The number of Americans filing new applications for unemployment benefits rose slightly last week, but Hurricane Helene's devastating effects on the southeastern U.S. and strikes at Boeing and the ports may affect the labor market picture in the near term.
Initial claims for state jobless benefits rose by 6,000 last week to a seasonally adjusted 225,000 for the week ended Sept. 28, the Labor Department said on Thursday.
Economists interviewed by Reuters had forecast 220,000 claims for the latest week.
Claims are at a level consistent with a stable labor market, driven by reduced layoffs.
However, this calm may be temporary as Hurricane Helene wreaked havoc in North Carolina, South Carolina, Georgia, Florida, Tennessee and Virginia late last week. It has destroyed homes and infrastructure, and killed at least 162 people in the six states. Homeland Security Secretary Alejandro Mayorkas this week said the recovery would involve a "billion-dollar effort" that would take years.
Layoffs by about 30,000 machinists at Boeing and 45,000 port workers on the U.S. east coast and gulf coast. is also expected to disrupt the labor market picture.

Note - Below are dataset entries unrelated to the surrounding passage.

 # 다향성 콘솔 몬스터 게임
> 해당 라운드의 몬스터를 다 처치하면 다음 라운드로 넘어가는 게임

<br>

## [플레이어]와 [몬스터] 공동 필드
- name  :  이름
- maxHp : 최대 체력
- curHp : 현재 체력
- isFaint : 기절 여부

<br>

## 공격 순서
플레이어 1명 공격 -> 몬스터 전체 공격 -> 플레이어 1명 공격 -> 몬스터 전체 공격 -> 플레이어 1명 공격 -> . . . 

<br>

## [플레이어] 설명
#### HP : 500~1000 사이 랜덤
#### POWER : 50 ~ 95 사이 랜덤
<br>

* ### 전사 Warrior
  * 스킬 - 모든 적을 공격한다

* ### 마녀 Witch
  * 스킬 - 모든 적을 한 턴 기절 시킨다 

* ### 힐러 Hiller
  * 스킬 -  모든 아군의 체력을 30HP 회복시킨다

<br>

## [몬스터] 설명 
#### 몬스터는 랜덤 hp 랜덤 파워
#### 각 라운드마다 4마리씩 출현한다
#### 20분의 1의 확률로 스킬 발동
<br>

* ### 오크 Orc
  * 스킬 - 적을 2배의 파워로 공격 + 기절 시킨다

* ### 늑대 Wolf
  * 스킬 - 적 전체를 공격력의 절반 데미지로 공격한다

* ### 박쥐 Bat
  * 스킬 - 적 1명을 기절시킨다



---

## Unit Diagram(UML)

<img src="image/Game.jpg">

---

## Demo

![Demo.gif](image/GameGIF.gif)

Although the striking workers are not eligible for unemployment benefits, their industrial action is likely to cause ripple effects in the supply chain and other businesses that depend on Boeing and the port, which could lead to temporary work stoppages.
Boeing has announced temporary unpaid furloughs to tens of thousands of workers, including what it says are "as many U.S.-based executives, managers and workers."
The number of people receiving benefits after a week of initial aid, an indicator of hiring, fell 1,000 to a seasonally adjusted 1.826 million in the week ended Sept. 21, based on the claims report.
The so-called ongoing claims have stabilized after hitting a more than 2 1/2-year high in July following a policy change in Minnesota that allows non-teaching staff in the state to file unemployment aid claims during the summer school holidays.
The slow performance in the labor market was driven by reduced hiring following a 525 basis point interest rate hike from the Federal Reserve in 2022 and 2023 to control inflation.
U.S. central bank pad last month cut its benchmark interest rate by an unusually large 50 basis points to a range of 4.75%-5.00%, the first reduction in borrowing costs since 2020, acknowledging rising risks to the labor market. The Fed is expected to cut rates further in November and December.
These claims data did not impact the September jobs report because it was outside of the survey week. According to a Reuters poll, NFP data is expected to have risen by 140,000 last month after rising by 142,000 in August. The rate of increase in employment averaged 202,000 per month over the past year.
If the strike at Boeing and the port continues beyond next week, it could affect October employment data ahead of the November 5 presidential election.
The unemployment rate is expected to remain unchanged at 4.2% in September. It has increased from 3.4% in April 2023 due to a significant increase in immigration which increased the labor supply.